Stored data
--*--

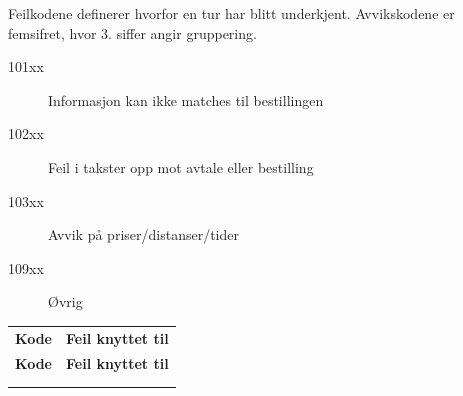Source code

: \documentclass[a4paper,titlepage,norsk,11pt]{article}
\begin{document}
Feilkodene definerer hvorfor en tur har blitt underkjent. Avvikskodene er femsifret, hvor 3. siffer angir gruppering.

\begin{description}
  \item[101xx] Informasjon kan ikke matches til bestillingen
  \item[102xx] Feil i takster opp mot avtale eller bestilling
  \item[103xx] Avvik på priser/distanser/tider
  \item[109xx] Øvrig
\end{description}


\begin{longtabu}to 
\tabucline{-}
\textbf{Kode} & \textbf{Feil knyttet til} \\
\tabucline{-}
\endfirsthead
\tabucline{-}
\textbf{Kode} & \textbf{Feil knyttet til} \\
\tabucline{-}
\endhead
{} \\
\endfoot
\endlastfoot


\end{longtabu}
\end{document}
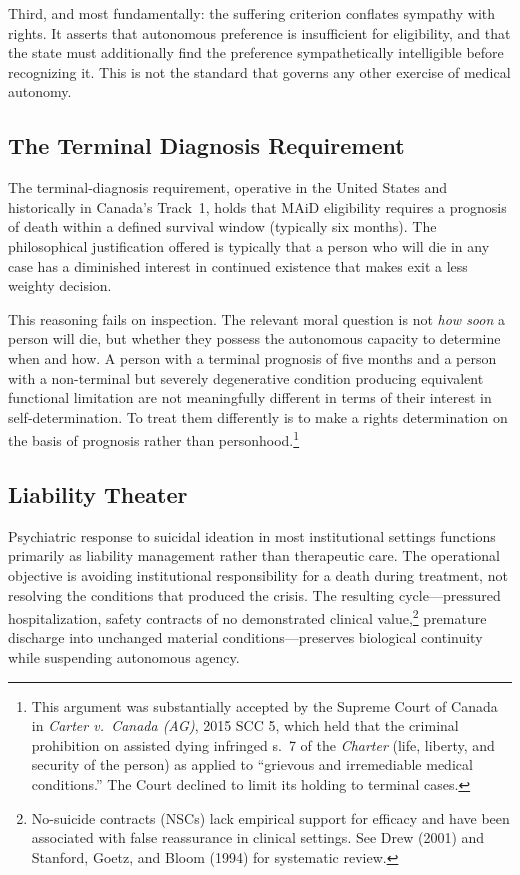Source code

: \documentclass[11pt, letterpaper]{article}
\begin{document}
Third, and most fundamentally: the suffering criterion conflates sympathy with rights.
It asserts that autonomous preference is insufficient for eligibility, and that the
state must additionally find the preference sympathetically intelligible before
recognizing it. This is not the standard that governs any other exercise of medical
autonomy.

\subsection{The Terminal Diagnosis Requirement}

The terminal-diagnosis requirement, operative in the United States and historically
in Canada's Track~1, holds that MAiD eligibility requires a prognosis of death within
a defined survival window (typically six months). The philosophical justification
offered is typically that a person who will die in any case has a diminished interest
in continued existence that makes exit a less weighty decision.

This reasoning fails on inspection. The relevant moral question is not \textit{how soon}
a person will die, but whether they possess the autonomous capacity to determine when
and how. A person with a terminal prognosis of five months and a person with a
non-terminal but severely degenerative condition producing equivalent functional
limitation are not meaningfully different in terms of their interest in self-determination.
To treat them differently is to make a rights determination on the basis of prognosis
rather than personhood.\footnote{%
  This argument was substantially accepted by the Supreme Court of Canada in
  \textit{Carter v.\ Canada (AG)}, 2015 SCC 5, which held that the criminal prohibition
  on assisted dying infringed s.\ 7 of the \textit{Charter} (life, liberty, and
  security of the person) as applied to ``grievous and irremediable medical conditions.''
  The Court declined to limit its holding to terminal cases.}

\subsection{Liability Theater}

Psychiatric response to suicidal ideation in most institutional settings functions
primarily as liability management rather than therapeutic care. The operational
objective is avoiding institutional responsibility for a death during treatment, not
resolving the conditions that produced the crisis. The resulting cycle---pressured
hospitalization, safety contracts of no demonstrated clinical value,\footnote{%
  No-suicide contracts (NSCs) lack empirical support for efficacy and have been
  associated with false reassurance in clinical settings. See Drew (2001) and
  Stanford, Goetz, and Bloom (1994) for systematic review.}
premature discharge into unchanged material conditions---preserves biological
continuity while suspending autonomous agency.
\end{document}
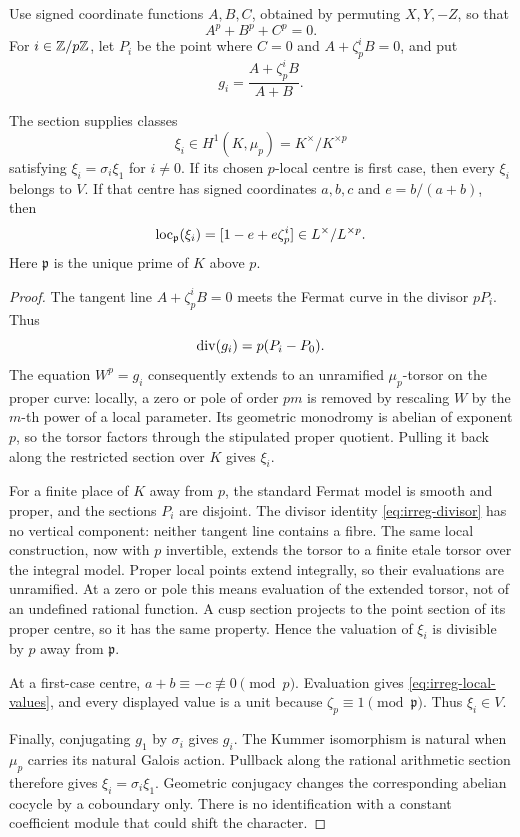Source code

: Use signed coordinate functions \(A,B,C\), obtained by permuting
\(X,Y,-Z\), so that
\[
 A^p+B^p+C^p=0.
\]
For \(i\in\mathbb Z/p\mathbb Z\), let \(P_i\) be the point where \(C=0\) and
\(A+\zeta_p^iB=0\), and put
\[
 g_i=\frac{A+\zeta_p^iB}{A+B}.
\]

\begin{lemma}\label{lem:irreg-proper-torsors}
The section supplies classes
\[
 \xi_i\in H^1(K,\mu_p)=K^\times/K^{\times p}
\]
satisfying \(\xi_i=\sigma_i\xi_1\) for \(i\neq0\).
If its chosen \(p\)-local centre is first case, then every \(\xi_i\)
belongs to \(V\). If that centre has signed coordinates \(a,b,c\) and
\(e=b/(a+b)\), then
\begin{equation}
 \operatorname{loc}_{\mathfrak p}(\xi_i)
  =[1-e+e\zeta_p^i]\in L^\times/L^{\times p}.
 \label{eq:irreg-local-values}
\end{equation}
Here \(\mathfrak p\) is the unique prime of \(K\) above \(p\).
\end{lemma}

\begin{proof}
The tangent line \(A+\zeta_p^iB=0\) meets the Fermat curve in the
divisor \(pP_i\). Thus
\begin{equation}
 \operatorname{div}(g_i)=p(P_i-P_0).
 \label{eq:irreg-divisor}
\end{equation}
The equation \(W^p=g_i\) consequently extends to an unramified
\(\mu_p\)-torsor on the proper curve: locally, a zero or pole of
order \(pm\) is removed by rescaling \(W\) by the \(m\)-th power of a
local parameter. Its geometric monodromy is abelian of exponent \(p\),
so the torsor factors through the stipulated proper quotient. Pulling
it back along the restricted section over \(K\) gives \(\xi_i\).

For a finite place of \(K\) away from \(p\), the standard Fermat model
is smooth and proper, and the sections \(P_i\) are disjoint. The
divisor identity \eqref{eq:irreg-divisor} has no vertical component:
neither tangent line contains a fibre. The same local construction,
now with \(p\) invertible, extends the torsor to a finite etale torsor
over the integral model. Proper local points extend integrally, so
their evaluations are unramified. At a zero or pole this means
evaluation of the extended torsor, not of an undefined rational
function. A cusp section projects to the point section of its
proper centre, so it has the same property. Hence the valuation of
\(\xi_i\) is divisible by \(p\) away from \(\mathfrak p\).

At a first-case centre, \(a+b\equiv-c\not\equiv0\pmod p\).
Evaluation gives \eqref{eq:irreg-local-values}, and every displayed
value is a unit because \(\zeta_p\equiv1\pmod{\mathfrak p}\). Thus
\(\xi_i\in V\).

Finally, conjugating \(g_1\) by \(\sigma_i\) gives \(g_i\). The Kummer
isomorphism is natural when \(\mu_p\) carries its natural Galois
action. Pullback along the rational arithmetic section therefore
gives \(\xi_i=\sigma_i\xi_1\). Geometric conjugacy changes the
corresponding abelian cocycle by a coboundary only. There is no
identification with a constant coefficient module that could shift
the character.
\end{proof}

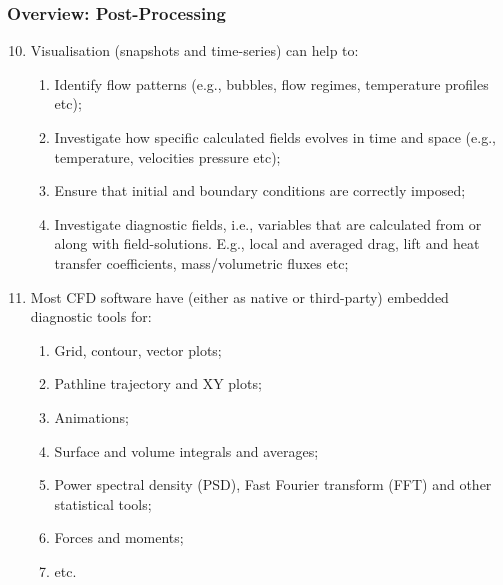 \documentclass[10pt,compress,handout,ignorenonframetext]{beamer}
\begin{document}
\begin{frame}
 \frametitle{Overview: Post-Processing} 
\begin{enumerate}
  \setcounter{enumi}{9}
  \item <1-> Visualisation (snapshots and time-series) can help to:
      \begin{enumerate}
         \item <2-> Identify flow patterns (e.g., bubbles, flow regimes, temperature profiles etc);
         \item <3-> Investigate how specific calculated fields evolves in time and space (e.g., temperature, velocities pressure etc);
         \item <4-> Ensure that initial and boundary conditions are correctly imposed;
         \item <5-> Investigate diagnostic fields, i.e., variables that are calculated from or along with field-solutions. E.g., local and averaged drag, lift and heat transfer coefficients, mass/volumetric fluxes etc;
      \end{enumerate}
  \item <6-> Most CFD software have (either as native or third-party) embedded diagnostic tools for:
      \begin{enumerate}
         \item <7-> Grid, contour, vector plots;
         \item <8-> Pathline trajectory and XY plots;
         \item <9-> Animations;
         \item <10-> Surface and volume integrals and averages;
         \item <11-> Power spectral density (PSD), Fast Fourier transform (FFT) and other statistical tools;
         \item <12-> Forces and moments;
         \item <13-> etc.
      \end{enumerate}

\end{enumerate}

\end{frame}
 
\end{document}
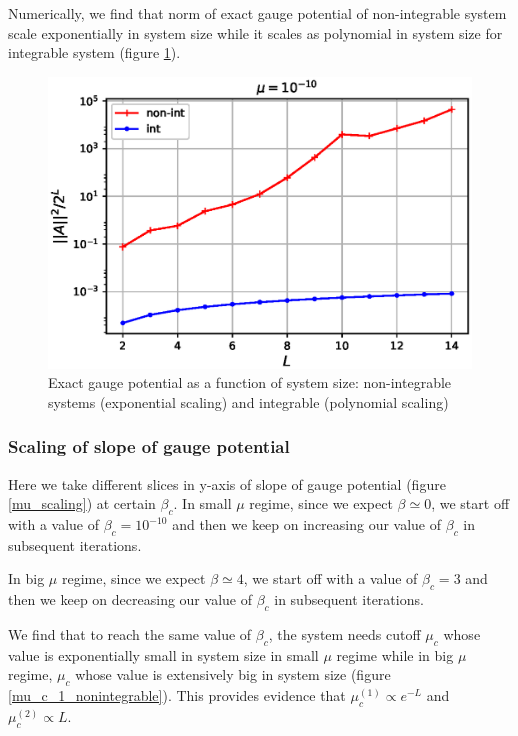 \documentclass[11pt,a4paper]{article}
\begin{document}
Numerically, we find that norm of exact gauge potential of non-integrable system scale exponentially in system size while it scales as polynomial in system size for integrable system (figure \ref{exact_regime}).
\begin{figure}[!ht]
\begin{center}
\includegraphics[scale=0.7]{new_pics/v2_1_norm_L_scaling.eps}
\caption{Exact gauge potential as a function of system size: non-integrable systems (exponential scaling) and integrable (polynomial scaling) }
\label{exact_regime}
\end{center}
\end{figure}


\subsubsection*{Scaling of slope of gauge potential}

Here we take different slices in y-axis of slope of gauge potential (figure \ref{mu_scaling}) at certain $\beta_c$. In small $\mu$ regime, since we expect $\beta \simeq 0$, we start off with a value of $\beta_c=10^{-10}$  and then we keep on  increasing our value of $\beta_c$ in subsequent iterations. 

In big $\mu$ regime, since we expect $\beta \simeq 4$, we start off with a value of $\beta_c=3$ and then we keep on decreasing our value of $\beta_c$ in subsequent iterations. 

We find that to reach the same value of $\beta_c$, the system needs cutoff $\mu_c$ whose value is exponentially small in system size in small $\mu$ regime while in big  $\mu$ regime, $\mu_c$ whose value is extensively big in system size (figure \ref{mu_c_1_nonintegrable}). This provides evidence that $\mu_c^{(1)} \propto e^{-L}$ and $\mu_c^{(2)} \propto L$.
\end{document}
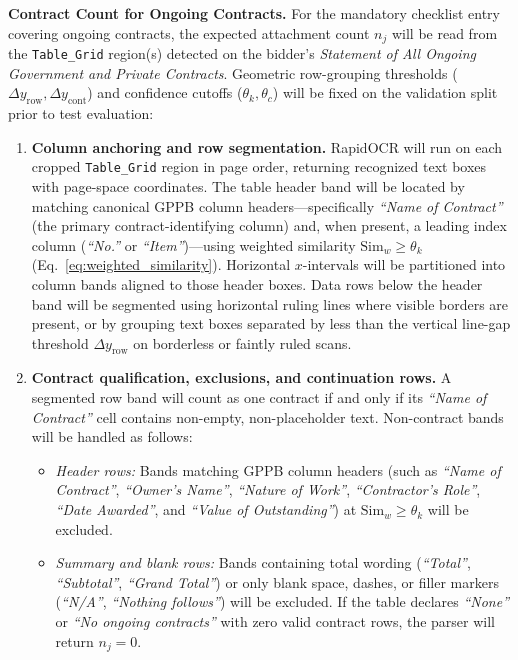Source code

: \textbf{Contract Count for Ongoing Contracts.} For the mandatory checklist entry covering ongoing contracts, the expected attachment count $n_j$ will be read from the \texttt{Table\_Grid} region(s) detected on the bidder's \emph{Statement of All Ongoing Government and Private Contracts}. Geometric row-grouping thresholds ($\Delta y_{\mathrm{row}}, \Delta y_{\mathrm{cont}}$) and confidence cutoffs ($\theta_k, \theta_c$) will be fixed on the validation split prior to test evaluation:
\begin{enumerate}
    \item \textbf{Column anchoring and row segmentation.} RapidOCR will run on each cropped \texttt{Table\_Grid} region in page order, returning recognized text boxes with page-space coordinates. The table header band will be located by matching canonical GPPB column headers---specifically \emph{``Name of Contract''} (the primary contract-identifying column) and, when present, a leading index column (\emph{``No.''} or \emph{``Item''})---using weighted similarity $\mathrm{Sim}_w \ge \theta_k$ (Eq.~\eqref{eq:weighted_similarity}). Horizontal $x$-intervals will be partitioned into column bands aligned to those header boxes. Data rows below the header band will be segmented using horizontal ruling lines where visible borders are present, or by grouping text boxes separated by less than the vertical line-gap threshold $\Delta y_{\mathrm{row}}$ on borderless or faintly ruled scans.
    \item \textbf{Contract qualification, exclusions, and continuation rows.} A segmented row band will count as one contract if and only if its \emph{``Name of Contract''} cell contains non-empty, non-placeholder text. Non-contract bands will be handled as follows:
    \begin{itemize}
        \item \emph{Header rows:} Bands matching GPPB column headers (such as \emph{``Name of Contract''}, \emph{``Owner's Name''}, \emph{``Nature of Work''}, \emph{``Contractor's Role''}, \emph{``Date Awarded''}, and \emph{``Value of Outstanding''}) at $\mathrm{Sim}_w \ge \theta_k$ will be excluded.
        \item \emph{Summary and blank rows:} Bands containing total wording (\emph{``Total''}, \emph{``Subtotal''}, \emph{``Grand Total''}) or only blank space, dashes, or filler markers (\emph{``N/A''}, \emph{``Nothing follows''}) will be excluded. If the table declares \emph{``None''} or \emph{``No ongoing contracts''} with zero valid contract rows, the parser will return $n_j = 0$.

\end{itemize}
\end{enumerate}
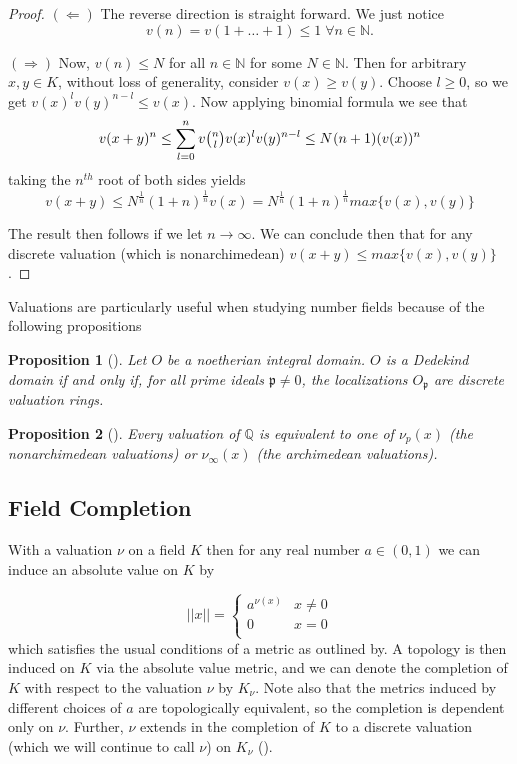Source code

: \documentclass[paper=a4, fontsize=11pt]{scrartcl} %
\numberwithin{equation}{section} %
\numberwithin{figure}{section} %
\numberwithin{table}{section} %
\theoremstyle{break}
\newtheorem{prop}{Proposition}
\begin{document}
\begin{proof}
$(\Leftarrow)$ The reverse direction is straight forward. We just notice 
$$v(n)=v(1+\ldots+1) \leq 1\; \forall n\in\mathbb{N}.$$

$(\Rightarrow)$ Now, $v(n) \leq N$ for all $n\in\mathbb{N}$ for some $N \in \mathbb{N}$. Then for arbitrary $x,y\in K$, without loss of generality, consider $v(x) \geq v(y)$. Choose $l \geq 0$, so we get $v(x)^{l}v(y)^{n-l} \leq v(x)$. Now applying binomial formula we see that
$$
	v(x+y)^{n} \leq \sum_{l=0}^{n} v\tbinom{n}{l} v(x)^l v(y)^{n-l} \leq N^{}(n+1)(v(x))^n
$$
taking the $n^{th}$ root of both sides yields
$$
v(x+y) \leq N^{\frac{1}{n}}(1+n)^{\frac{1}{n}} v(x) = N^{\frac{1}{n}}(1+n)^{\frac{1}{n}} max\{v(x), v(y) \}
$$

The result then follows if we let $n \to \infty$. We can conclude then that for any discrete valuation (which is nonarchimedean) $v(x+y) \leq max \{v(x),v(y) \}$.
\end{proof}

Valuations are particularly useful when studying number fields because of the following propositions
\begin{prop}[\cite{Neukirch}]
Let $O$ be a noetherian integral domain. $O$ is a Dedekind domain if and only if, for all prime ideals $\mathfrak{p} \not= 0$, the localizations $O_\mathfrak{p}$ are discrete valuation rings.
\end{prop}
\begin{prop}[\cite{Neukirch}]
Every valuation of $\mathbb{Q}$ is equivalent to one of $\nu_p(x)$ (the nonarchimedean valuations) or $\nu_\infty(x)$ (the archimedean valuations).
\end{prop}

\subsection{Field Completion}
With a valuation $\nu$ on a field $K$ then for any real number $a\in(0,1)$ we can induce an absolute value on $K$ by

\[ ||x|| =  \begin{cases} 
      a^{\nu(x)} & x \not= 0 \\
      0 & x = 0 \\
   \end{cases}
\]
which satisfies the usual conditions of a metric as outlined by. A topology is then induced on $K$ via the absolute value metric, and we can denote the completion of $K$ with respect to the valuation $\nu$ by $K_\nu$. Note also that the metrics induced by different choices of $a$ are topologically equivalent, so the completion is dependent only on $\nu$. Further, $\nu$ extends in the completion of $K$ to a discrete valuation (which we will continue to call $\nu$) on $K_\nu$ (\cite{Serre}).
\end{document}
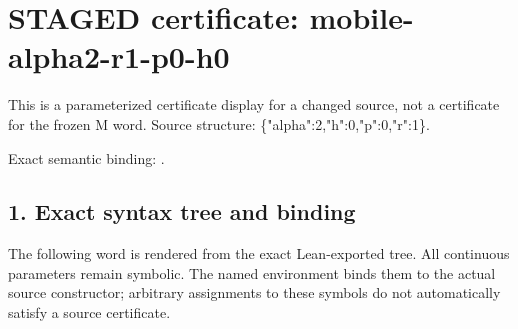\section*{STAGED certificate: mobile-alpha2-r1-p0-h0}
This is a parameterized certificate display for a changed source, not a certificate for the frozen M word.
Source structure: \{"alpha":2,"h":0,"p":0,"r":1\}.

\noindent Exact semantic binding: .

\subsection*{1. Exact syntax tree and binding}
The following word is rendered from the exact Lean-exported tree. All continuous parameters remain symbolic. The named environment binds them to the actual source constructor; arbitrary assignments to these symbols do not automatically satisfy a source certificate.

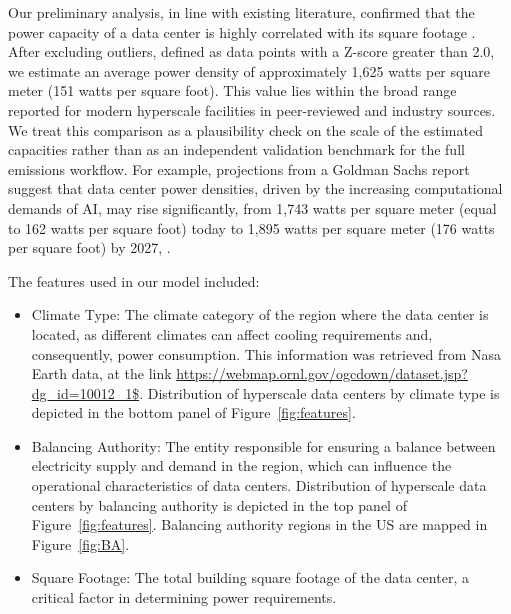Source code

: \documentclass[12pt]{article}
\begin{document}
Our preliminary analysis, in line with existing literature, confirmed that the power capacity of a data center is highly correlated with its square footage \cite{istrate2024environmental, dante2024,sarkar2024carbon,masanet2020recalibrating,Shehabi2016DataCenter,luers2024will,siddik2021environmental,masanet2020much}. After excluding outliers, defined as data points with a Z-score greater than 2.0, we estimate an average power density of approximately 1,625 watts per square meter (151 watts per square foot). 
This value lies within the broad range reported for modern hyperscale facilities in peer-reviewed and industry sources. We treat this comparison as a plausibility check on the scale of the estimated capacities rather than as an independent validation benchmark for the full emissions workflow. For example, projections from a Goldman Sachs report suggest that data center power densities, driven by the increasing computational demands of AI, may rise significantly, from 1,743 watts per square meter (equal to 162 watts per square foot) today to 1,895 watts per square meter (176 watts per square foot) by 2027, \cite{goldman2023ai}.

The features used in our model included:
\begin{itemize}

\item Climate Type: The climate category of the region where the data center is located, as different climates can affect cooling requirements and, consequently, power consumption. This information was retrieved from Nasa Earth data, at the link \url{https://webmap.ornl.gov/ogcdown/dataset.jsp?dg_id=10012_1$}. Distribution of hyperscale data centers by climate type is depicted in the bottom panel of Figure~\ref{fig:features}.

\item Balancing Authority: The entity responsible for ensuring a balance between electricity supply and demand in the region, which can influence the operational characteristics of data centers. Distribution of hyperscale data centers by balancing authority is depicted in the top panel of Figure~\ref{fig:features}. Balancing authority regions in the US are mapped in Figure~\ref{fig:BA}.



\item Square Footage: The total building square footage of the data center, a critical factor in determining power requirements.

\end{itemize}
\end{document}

--*--

[TASK GOAL]:
A single number is the whole answer: how many lines in the data above hold the string "itemize".

[YOUR SOLUTION]:
4